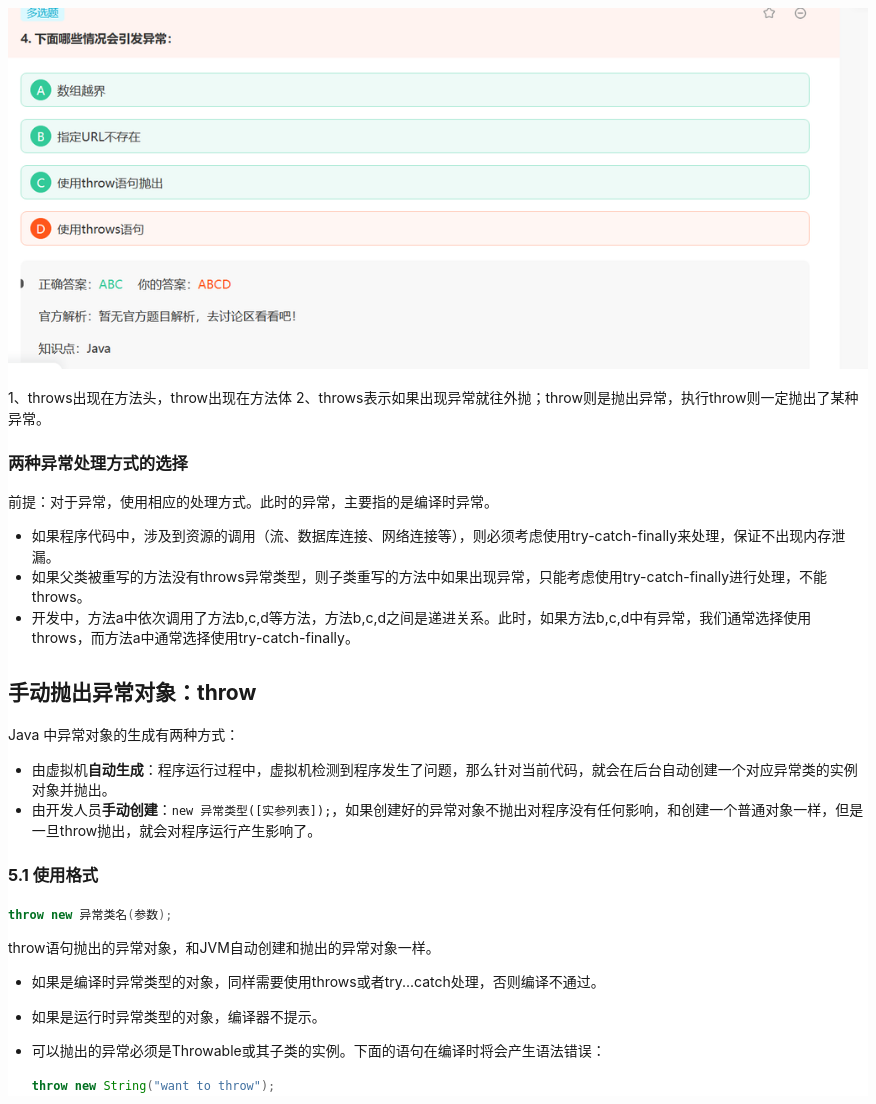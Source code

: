 ![1712242416432](Java高级应用.assets/1712242416432.png)

1、throws出现在方法头，throw出现在方法体
2、throws表示如果出现异常就往外抛；throw则是抛出异常，执行throw则一定抛出了某种异常。

### 两种异常处理方式的选择

前提：对于异常，使用相应的处理方式。此时的异常，主要指的是编译时异常。

- 如果程序代码中，涉及到资源的调用（流、数据库连接、网络连接等），则必须考虑使用try-catch-finally来处理，保证不出现内存泄漏。
- 如果父类被重写的方法没有throws异常类型，则子类重写的方法中如果出现异常，只能考虑使用try-catch-finally进行处理，不能throws。
- 开发中，方法a中依次调用了方法b,c,d等方法，方法b,c,d之间是递进关系。此时，如果方法b,c,d中有异常，我们通常选择使用throws，而方法a中通常选择使用try-catch-finally。

## 手动抛出异常对象：throw

Java 中异常对象的生成有两种方式：

- 由虚拟机**自动生成**：程序运行过程中，虚拟机检测到程序发生了问题，那么针对当前代码，就会在后台自动创建一个对应异常类的实例对象并抛出。
- 由开发人员**手动创建**：`new 异常类型([实参列表]);`，如果创建好的异常对象不抛出对程序没有任何影响，和创建一个普通对象一样，但是一旦throw抛出，就会对程序运行产生影响了。

### 5.1 使用格式

```java
throw new 异常类名(参数);
```

throw语句抛出的异常对象，和JVM自动创建和抛出的异常对象一样。

- 如果是编译时异常类型的对象，同样需要使用throws或者try...catch处理，否则编译不通过。

- 如果是运行时异常类型的对象，编译器不提示。

- 可以抛出的异常必须是Throwable或其子类的实例。下面的语句在编译时将会产生语法错误：

  ```java
  throw new String("want to throw");
  ```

****

Exercise directions: From the first line to the last, return the records exactly and leave the pictures behind.

Answer area:
Source code

: ![1712242416432](Java高级应用.assets/1712242416432.png)

1、throws出现在方法头，throw出现在方法体
2、throws表示如果出现异常就往外抛；throw则是抛出异常，执行throw则一定抛出了某种异常。

### 两种异常处理方式的选择

前提：对于异常，使用相应的处理方式。此时的异常，主要指的是编译时异常。

- 如果程序代码中，涉及到资源的调用（流、数据库连接、网络连接等），则必须考虑使用try-catch-finally来处理，保证不出现内存泄漏。
- 如果父类被重写的方法没有throws异常类型，则子类重写的方法中如果出现异常，只能考虑使用try-catch-finally进行处理，不能throws。
- 开发中，方法a中依次调用了方法b,c,d等方法，方法b,c,d之间是递进关系。此时，如果方法b,c,d中有异常，我们通常选择使用throws，而方法a中通常选择使用try-catch-finally。

## 手动抛出异常对象：throw

Java 中异常对象的生成有两种方式：

- 由虚拟机**自动生成**：程序运行过程中，虚拟机检测到程序发生了问题，那么针对当前代码，就会在后台自动创建一个对应异常类的实例对象并抛出。
- 由开发人员**手动创建**：`new 异常类型([实参列表]);`，如果创建好的异常对象不抛出对程序没有任何影响，和创建一个普通对象一样，但是一旦throw抛出，就会对程序运行产生影响了。

### 5.1 使用格式

```java
throw new 异常类名(参数);
```

throw语句抛出的异常对象，和JVM自动创建和抛出的异常对象一样。

- 如果是编译时异常类型的对象，同样需要使用throws或者try...catch处理，否则编译不通过。

- 如果是运行时异常类型的对象，编译器不提示。

- 可以抛出的异常必须是Throwable或其子类的实例。下面的语句在编译时将会产生语法错误：

  ```java
  throw new String("want to throw");
  ```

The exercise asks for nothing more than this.